Between 1840 and 1910, pleasure steamboats carried excursionists to the island and up to Phoenixville from a wharf in Norristown. In August 1849, a large gathering was held on the island to celebrate the end of a global cholera epidemic.

In 1880, Isaac McHorse planted a large wheat field on eighty acres of island land that he had leased. He imported a steam thresher by ferry in order to harvest his crop.

===20th century===
The island continued to be used as a "pleasure park" by children and adults between 1910 and 1920, and was often accessed by skiffs and other small boats.

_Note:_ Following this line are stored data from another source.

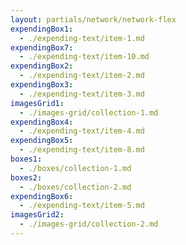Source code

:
 ```yaml
---
layout: partials/network/network-flex
expendingBox1:
  - ./expending-text/item-1.md
expendingBox7:
  - ./expending-text/item-10.md
expendingBox2:
  - ./expending-text/item-2.md
expendingBox3:
  - ./expending-text/item-3.md
imagesGrid1:
  - ./images-grid/collection-1.md
expendingBox4:
  - ./expending-text/item-4.md
expendingBox5:
  - ./expending-text/item-8.md
boxes1:
  - ./boxes/collection-1.md
boxes2:
  - ./boxes/collection-2.md
expendingBox6:
  - ./expending-text/item-5.md
imagesGrid2:
  - ./images-grid/collection-2.md
---
```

The island was subsequently purchased in 1922 by Counties Gas and Electric Company, which later merged with Philadelphia Electric Company, now known as PECO. A power plant was constructed on the island in 1926. Power plants fueled by gas, coal, and oil occupied the island in post-World War II era until recently.

In 1961, PECO erected the largest gas turbine in the United States. Built by Westinghouse Electric Corporation, the island turbine was a 22,000-kilowatt, remote controlled unit.

The plant was originally coal-powered, then converted to diesel power in the 1970s. It was operated by the Philadelphia Electric Company until 1997.

===21st century===
The PECO facility was most recently used for equipment storage, company training and as an electrical substation. On February 16, 2009, Exelon demolished the old power plant.